The dollar hit its highest level against a basket of rival currencies in 20 years this week as traders respond to the Federal Reserve’s attempt to cool inflation with sharp rate rises. But where once central bankers outside the US might have embraced the rampaging dollar, now they feel shifts in exchange rates have added extra pressure to keep pace with the Fed, McCormick argues.
A weaker currency pushes up inflation by increasing the price of imported goods and services. According to analysts at Goldman Sachs, who have identified a new era of “reverse currency wars”, central banks in big developed economies need to raise interest rates on average by an extra 0.1 percentage points to offset a 1 per cent decline in their currencies.
The euro touched a five-year low against the dollar of less than $1.05 last week, sparking renewed speculation that it could fall to parity with the US currency as the fallout from the Ukraine conflict holds back the eurozone’s economy. The 7 per cent decline so far this year has not gone unnoticed at the European Central Bank.
Isabel Schnabel, an influential member of the ECB’s governing council, said in an interview this week that the central bank was “closely monitoring” the inflationary effects of a weaker euro, although she reiterated the mantra that the central bank does not target the exchange rate.
Still, given their economies’ proximity to Ukraine and their greater reliance on energy imports, investors increasingly think central banks in Europe will struggle to keep up with the Fed. The pound slumped to a two-year low this week even after the Bank of England raised rates for its fourth meeting in a row, as it also warned that the UK is headed for a recession later in the year.
Sterling weakness could begin to worry BoE policymakers, Goldman Sachs strategists warned in the run-up to the meeting. “At some point, the ‘reverse currency wars’ mentality could become more prevalent in the BoE’s mind, with currency weakness exacerbating an already bleak inflation outlook,” Goldman wrote in a note to clients.
The Swiss National Bank, for so long one of the most active currency warriors, with its policy of not allowing the franc to appreciate too much, has also changed its tune.
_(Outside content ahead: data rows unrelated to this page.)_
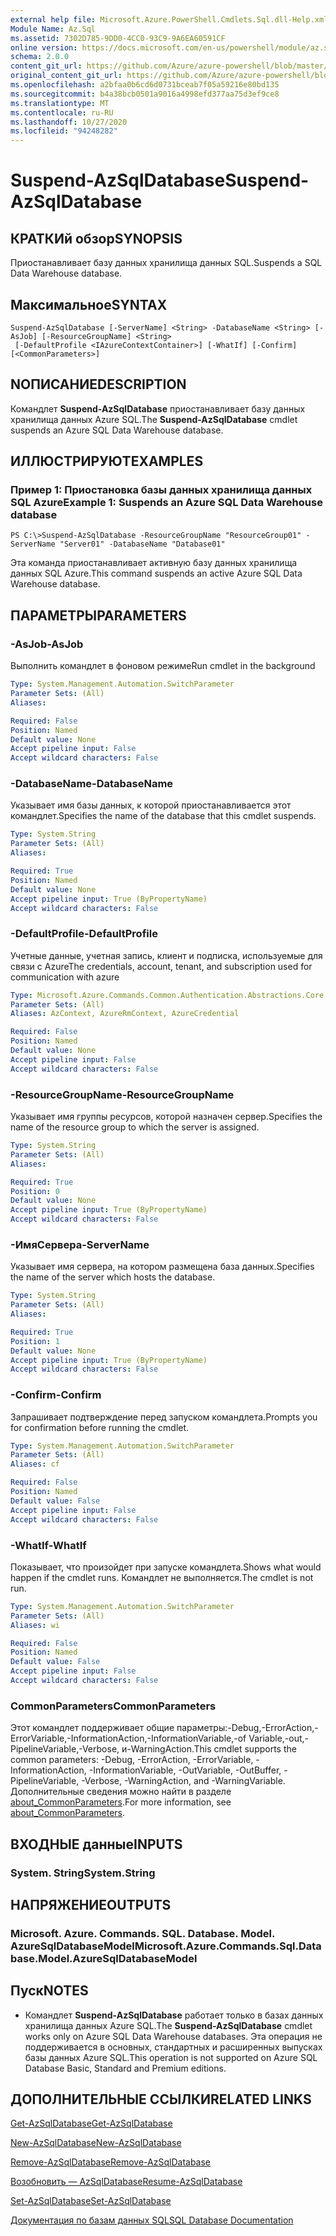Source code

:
 ```yaml
---
external help file: Microsoft.Azure.PowerShell.Cmdlets.Sql.dll-Help.xml
Module Name: Az.Sql
ms.assetid: 7302D785-9DD0-4CC0-93C9-9A6EA60591CF
online version: https://docs.microsoft.com/en-us/powershell/module/az.sql/suspend-azsqldatabase
schema: 2.0.0
content_git_url: https://github.com/Azure/azure-powershell/blob/master/src/Sql/Sql/help/Suspend-AzSqlDatabase.md
original_content_git_url: https://github.com/Azure/azure-powershell/blob/master/src/Sql/Sql/help/Suspend-AzSqlDatabase.md
ms.openlocfilehash: a2bfaa0b6cd6d0731bceab7f05a59216e80bd135
ms.sourcegitcommit: b4a38bcb0501a9016a4998efd377aa75d3ef9ce8
ms.translationtype: MT
ms.contentlocale: ru-RU
ms.lasthandoff: 10/27/2020
ms.locfileid: "94248282"
---
```

# <span data-ttu-id="76854-101">Suspend-AzSqlDatabase</span><span class="sxs-lookup"><span data-stu-id="76854-101">Suspend-AzSqlDatabase</span></span>

## <span data-ttu-id="76854-102">КРАТКИй обзор</span><span class="sxs-lookup"><span data-stu-id="76854-102">SYNOPSIS</span></span>
<span data-ttu-id="76854-103">Приостанавливает базу данных хранилища данных SQL.</span><span class="sxs-lookup"><span data-stu-id="76854-103">Suspends a SQL Data Warehouse database.</span></span>

## <span data-ttu-id="76854-104">Максимальное</span><span class="sxs-lookup"><span data-stu-id="76854-104">SYNTAX</span></span>

```
Suspend-AzSqlDatabase [-ServerName] <String> -DatabaseName <String> [-AsJob] [-ResourceGroupName] <String>
 [-DefaultProfile <IAzureContextContainer>] [-WhatIf] [-Confirm] [<CommonParameters>]
```

## <span data-ttu-id="76854-105">NОПИСАНИЕ</span><span class="sxs-lookup"><span data-stu-id="76854-105">DESCRIPTION</span></span>
<span data-ttu-id="76854-106">Командлет **Suspend-AzSqlDatabase** приостанавливает базу данных хранилища данных Azure SQL.</span><span class="sxs-lookup"><span data-stu-id="76854-106">The **Suspend-AzSqlDatabase** cmdlet suspends an Azure SQL Data Warehouse database.</span></span>

## <span data-ttu-id="76854-107">ИЛЛЮСТРИРУЮТ</span><span class="sxs-lookup"><span data-stu-id="76854-107">EXAMPLES</span></span>

### <span data-ttu-id="76854-108">Пример 1: Приостановка базы данных хранилища данных SQL Azure</span><span class="sxs-lookup"><span data-stu-id="76854-108">Example 1: Suspends an Azure SQL Data Warehouse database</span></span>
```
PS C:\>Suspend-AzSqlDatabase -ResourceGroupName "ResourceGroup01" -ServerName "Server01" -DatabaseName "Database01"
```

<span data-ttu-id="76854-109">Эта команда приостанавливает активную базу данных хранилища данных SQL Azure.</span><span class="sxs-lookup"><span data-stu-id="76854-109">This command suspends an active Azure SQL Data Warehouse database.</span></span>

## <span data-ttu-id="76854-110">ПАРАМЕТРЫ</span><span class="sxs-lookup"><span data-stu-id="76854-110">PARAMETERS</span></span>

### <span data-ttu-id="76854-111">-AsJob</span><span class="sxs-lookup"><span data-stu-id="76854-111">-AsJob</span></span>
<span data-ttu-id="76854-112">Выполнить командлет в фоновом режиме</span><span class="sxs-lookup"><span data-stu-id="76854-112">Run cmdlet in the background</span></span>

```yaml
Type: System.Management.Automation.SwitchParameter
Parameter Sets: (All)
Aliases:

Required: False
Position: Named
Default value: None
Accept pipeline input: False
Accept wildcard characters: False
```

### <span data-ttu-id="76854-113">-DatabaseName</span><span class="sxs-lookup"><span data-stu-id="76854-113">-DatabaseName</span></span>
<span data-ttu-id="76854-114">Указывает имя базы данных, к которой приостанавливается этот командлет.</span><span class="sxs-lookup"><span data-stu-id="76854-114">Specifies the name of the database that this cmdlet suspends.</span></span>

```yaml
Type: System.String
Parameter Sets: (All)
Aliases:

Required: True
Position: Named
Default value: None
Accept pipeline input: True (ByPropertyName)
Accept wildcard characters: False
```

### <span data-ttu-id="76854-115">-DefaultProfile</span><span class="sxs-lookup"><span data-stu-id="76854-115">-DefaultProfile</span></span>
<span data-ttu-id="76854-116">Учетные данные, учетная запись, клиент и подписка, используемые для связи с Azure</span><span class="sxs-lookup"><span data-stu-id="76854-116">The credentials, account, tenant, and subscription used for communication with azure</span></span>

```yaml
Type: Microsoft.Azure.Commands.Common.Authentication.Abstractions.Core.IAzureContextContainer
Parameter Sets: (All)
Aliases: AzContext, AzureRmContext, AzureCredential

Required: False
Position: Named
Default value: None
Accept pipeline input: False
Accept wildcard characters: False
```

### <span data-ttu-id="76854-117">-ResourceGroupName</span><span class="sxs-lookup"><span data-stu-id="76854-117">-ResourceGroupName</span></span>
<span data-ttu-id="76854-118">Указывает имя группы ресурсов, которой назначен сервер.</span><span class="sxs-lookup"><span data-stu-id="76854-118">Specifies the name of the resource group to which the server is assigned.</span></span>

```yaml
Type: System.String
Parameter Sets: (All)
Aliases:

Required: True
Position: 0
Default value: None
Accept pipeline input: True (ByPropertyName)
Accept wildcard characters: False
```

### <span data-ttu-id="76854-119">-ИмяСервера</span><span class="sxs-lookup"><span data-stu-id="76854-119">-ServerName</span></span>
<span data-ttu-id="76854-120">Указывает имя сервера, на котором размещена база данных.</span><span class="sxs-lookup"><span data-stu-id="76854-120">Specifies the name of the server which hosts the database.</span></span>

```yaml
Type: System.String
Parameter Sets: (All)
Aliases:

Required: True
Position: 1
Default value: None
Accept pipeline input: True (ByPropertyName)
Accept wildcard characters: False
```

### <span data-ttu-id="76854-121">-Confirm</span><span class="sxs-lookup"><span data-stu-id="76854-121">-Confirm</span></span>
<span data-ttu-id="76854-122">Запрашивает подтверждение перед запуском командлета.</span><span class="sxs-lookup"><span data-stu-id="76854-122">Prompts you for confirmation before running the cmdlet.</span></span>

```yaml
Type: System.Management.Automation.SwitchParameter
Parameter Sets: (All)
Aliases: cf

Required: False
Position: Named
Default value: False
Accept pipeline input: False
Accept wildcard characters: False
```

### <span data-ttu-id="76854-123">-WhatIf</span><span class="sxs-lookup"><span data-stu-id="76854-123">-WhatIf</span></span>
<span data-ttu-id="76854-124">Показывает, что произойдет при запуске командлета.</span><span class="sxs-lookup"><span data-stu-id="76854-124">Shows what would happen if the cmdlet runs.</span></span>
<span data-ttu-id="76854-125">Командлет не выполняется.</span><span class="sxs-lookup"><span data-stu-id="76854-125">The cmdlet is not run.</span></span>

```yaml
Type: System.Management.Automation.SwitchParameter
Parameter Sets: (All)
Aliases: wi

Required: False
Position: Named
Default value: False
Accept pipeline input: False
Accept wildcard characters: False
```

### <span data-ttu-id="76854-126">CommonParameters</span><span class="sxs-lookup"><span data-stu-id="76854-126">CommonParameters</span></span>
<span data-ttu-id="76854-127">Этот командлет поддерживает общие параметры:-Debug,-ErrorAction,-ErrorVariable,-InformationAction,-InformationVariable,-of Variable,-out,-PipelineVariable,-Verbose, и-WarningAction.</span><span class="sxs-lookup"><span data-stu-id="76854-127">This cmdlet supports the common parameters: -Debug, -ErrorAction, -ErrorVariable, -InformationAction, -InformationVariable, -OutVariable, -OutBuffer, -PipelineVariable, -Verbose, -WarningAction, and -WarningVariable.</span></span> <span data-ttu-id="76854-128">Дополнительные сведения можно найти в разделе [about_CommonParameters](http://go.microsoft.com/fwlink/?LinkID=113216).</span><span class="sxs-lookup"><span data-stu-id="76854-128">For more information, see [about_CommonParameters](http://go.microsoft.com/fwlink/?LinkID=113216).</span></span>

## <span data-ttu-id="76854-129">ВХОДНЫЕ данные</span><span class="sxs-lookup"><span data-stu-id="76854-129">INPUTS</span></span>

### <span data-ttu-id="76854-130">System. String</span><span class="sxs-lookup"><span data-stu-id="76854-130">System.String</span></span>

## <span data-ttu-id="76854-131">НАПРЯЖЕНИЕ</span><span class="sxs-lookup"><span data-stu-id="76854-131">OUTPUTS</span></span>

### <span data-ttu-id="76854-132">Microsoft. Azure. Commands. SQL. Database. Model. AzureSqlDatabaseModel</span><span class="sxs-lookup"><span data-stu-id="76854-132">Microsoft.Azure.Commands.Sql.Database.Model.AzureSqlDatabaseModel</span></span>

## <span data-ttu-id="76854-133">Пуск</span><span class="sxs-lookup"><span data-stu-id="76854-133">NOTES</span></span>
* <span data-ttu-id="76854-134">Командлет **Suspend-AzSqlDatabase** работает только в базах данных хранилища данных Azure SQL.</span><span class="sxs-lookup"><span data-stu-id="76854-134">The **Suspend-AzSqlDatabase** cmdlet works only on Azure SQL Data Warehouse databases.</span></span> <span data-ttu-id="76854-135">Эта операция не поддерживается в основных, стандартных и расширенных выпусках базы данных Azure SQL.</span><span class="sxs-lookup"><span data-stu-id="76854-135">This operation is not supported on Azure SQL Database Basic, Standard and Premium editions.</span></span>

## <span data-ttu-id="76854-136">ДОПОЛНИТЕЛЬНЫЕ ССЫЛКИ</span><span class="sxs-lookup"><span data-stu-id="76854-136">RELATED LINKS</span></span>

[<span data-ttu-id="76854-137">Get-AzSqlDatabase</span><span class="sxs-lookup"><span data-stu-id="76854-137">Get-AzSqlDatabase</span></span>](./Get-AzSqlDatabase.md)

[<span data-ttu-id="76854-138">New-AzSqlDatabase</span><span class="sxs-lookup"><span data-stu-id="76854-138">New-AzSqlDatabase</span></span>](./New-AzSqlDatabase.md)

[<span data-ttu-id="76854-139">Remove-AzSqlDatabase</span><span class="sxs-lookup"><span data-stu-id="76854-139">Remove-AzSqlDatabase</span></span>](./Remove-AzSqlDatabase.md)

[<span data-ttu-id="76854-140">Возобновить — AzSqlDatabase</span><span class="sxs-lookup"><span data-stu-id="76854-140">Resume-AzSqlDatabase</span></span>](./Resume-AzSqlDatabase.md)

[<span data-ttu-id="76854-141">Set-AzSqlDatabase</span><span class="sxs-lookup"><span data-stu-id="76854-141">Set-AzSqlDatabase</span></span>](./Set-AzSqlDatabase.md)

[<span data-ttu-id="76854-142">Документация по базам данных SQL</span><span class="sxs-lookup"><span data-stu-id="76854-142">SQL Database Documentation</span></span>](https://docs.microsoft.com/azure/sql-database/)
Andrea Maechler, a member of the SNB’s board, said this week that a strong franc has helped ward off inflation, which has risen in Switzerland this year but far less than in the neighbouring eurozone.
The Bank of Japan has largely stood apart from the newfound aversion to a weaker currency, sticking with its ultra-loose monetary policy even as the yen takes a historic tumble. Even so, the speed of the yen’s decline has stirred increasing speculation that Japan’s finance ministry might step into markets to prop up the currency for the first time since 1998.
The strong dollar has also been creating problems in emerging market countries, particularly those with a significant amount of debt denominated in dollars. Even before this year’s run-up in the dollar, roughly 60 per cent of low-income countries were at risk of debt distress, according to the IMF.
“The strong dollar is part of why you’re seeing very limited investment in emerging markets today. Because that is a big risk. The dollar liabilities in much of emerging markets today are sizeable, not just on the sovereign level, but also at the corporate level,” said Rick Rieder, chief investment officer for global fixed income, BlackRock.
According to Karl Schamotta, chief market strategist at Corpay, such strains are the latest reminder that the dollar is “our currency, but it’s your problem”, in the words of former US Treasury secretary John Connally in the early 1970s.
Given the dollar’s unique role at the heart of the global financial system, its strength makes it tougher for businesses and households to access finance in many economies outside the US.
“As the dollar rises, we are seeing a tightening of global financial conditions,” Schamotta said. “The US continues to make the world’s weather.”